Die Contraloría General de la República (CGR) prüft rechtliche Alternativen, um Sanktionen gegen ehemalige öffentliche Bedienstete zu verhängen, die beim Verlassen ihres Amtes keine eidesstattliche Vermögenserklärung abgeben. Der Direktor für eidesstattliche Erklärungen, Armindo Torres, erklärte, die Institution prüfe dies mit der Rechtsabteilung und setze sich dafür ein, zu sehen, was getan werden könne, da es so nicht weitergehen könne.

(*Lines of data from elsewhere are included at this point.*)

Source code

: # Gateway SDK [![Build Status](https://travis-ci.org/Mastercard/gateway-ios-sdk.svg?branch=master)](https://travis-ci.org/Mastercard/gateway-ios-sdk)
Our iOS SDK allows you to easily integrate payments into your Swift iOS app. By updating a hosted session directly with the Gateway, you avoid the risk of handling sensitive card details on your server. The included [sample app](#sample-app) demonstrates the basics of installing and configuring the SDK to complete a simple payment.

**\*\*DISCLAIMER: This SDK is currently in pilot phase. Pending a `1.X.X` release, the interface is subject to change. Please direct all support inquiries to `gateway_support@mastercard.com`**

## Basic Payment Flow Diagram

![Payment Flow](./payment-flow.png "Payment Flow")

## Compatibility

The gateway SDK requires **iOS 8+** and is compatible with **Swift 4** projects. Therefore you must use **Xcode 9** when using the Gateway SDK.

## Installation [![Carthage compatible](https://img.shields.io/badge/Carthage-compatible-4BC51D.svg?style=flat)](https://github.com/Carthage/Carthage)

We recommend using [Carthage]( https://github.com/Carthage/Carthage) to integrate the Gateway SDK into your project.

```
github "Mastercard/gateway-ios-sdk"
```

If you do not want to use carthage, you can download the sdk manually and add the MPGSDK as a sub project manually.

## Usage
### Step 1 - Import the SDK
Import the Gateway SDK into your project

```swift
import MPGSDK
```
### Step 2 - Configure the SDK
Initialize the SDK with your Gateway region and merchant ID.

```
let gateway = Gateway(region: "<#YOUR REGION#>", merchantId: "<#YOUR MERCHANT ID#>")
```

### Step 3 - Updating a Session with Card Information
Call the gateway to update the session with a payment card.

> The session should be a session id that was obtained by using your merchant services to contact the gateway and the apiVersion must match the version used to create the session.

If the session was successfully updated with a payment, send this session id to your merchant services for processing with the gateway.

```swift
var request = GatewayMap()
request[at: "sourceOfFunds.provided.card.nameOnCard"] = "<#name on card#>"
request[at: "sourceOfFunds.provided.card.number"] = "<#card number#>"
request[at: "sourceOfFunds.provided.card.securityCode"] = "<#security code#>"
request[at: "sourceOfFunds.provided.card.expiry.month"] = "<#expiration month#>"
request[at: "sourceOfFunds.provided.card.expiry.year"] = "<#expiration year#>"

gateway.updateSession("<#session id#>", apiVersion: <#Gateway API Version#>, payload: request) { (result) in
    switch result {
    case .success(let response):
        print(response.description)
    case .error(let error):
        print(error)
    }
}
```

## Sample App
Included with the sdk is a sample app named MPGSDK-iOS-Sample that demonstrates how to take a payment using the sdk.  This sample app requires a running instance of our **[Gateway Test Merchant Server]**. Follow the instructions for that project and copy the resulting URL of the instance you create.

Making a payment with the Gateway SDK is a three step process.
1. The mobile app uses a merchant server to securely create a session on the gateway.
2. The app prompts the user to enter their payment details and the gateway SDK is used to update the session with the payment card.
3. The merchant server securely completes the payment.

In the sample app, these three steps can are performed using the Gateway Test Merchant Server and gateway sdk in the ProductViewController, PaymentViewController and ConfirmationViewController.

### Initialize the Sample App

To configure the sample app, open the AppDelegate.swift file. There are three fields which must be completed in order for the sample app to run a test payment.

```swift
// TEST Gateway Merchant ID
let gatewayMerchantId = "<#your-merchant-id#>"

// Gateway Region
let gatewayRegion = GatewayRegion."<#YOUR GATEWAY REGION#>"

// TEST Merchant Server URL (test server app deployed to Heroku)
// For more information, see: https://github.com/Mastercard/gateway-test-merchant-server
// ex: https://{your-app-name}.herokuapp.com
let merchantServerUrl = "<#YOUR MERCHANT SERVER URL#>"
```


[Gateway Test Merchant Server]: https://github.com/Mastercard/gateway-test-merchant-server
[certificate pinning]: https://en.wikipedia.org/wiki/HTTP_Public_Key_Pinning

Nach dem Gesetz 5033/2013, das Artikel 104 der Nationalen Verfassung regelt, müssen öffentliche Bedienstete die eidesstattliche Erklärung vorlegen, um ihr Gehalt zu erhalten, aber die Aktualisierung der Daten bei Beendigung des Arbeitsverhältnisses liegt im Ermessen des Bediensteten. Die Änderung von 2022 durch das Gesetz 6919 führte Geldstrafen von 20 % bis 100 % des Gehalts für diejenigen ein, die die Anforderung nicht erfüllen, aber die CGR hat keine Zwangsbefugnis, die Strafe durchzusetzen, da sie keine Einnahmebehörde ist.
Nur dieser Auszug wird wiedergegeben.